START SUPPLIED DATA

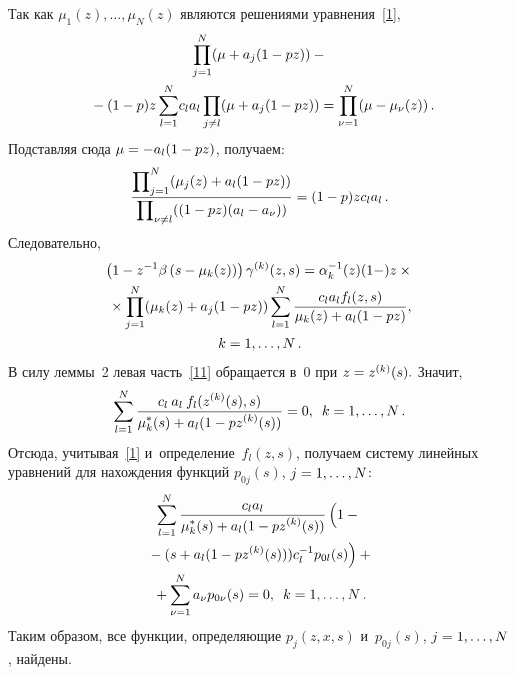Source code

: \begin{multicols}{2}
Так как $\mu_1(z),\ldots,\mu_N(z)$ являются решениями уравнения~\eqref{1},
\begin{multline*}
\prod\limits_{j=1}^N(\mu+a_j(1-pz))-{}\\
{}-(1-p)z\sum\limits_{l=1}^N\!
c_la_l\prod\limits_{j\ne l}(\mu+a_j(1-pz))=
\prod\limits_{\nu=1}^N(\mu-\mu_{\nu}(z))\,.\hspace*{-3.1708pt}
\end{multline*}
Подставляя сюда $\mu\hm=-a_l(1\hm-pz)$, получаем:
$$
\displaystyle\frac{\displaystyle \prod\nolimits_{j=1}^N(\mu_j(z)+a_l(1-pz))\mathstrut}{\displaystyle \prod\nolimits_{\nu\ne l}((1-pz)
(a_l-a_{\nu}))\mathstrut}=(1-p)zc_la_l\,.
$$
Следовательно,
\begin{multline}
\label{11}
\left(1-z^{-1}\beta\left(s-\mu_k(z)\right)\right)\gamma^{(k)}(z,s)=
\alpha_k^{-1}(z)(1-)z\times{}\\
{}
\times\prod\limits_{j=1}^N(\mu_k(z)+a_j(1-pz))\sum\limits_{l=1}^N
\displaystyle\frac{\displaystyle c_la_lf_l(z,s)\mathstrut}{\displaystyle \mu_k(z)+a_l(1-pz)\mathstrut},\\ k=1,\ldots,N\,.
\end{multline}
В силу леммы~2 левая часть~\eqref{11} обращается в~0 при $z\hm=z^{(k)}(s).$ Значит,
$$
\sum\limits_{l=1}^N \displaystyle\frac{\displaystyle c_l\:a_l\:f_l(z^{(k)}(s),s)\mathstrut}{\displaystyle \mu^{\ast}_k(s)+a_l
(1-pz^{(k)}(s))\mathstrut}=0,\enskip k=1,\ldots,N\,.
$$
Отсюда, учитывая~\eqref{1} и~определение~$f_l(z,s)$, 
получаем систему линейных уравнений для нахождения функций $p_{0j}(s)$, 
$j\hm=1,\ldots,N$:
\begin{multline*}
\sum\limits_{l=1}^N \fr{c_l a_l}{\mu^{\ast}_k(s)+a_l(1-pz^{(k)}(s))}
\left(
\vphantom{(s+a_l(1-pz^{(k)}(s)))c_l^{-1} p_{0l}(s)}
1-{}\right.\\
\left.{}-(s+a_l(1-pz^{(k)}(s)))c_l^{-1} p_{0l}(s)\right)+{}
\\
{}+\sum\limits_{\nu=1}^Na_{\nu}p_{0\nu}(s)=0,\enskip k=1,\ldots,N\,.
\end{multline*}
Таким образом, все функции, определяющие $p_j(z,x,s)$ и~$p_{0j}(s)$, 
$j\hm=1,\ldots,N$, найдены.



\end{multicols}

END SUPPLIED DATA

Working from the records above, tally the lines that contain "eqref" and give only the total.

3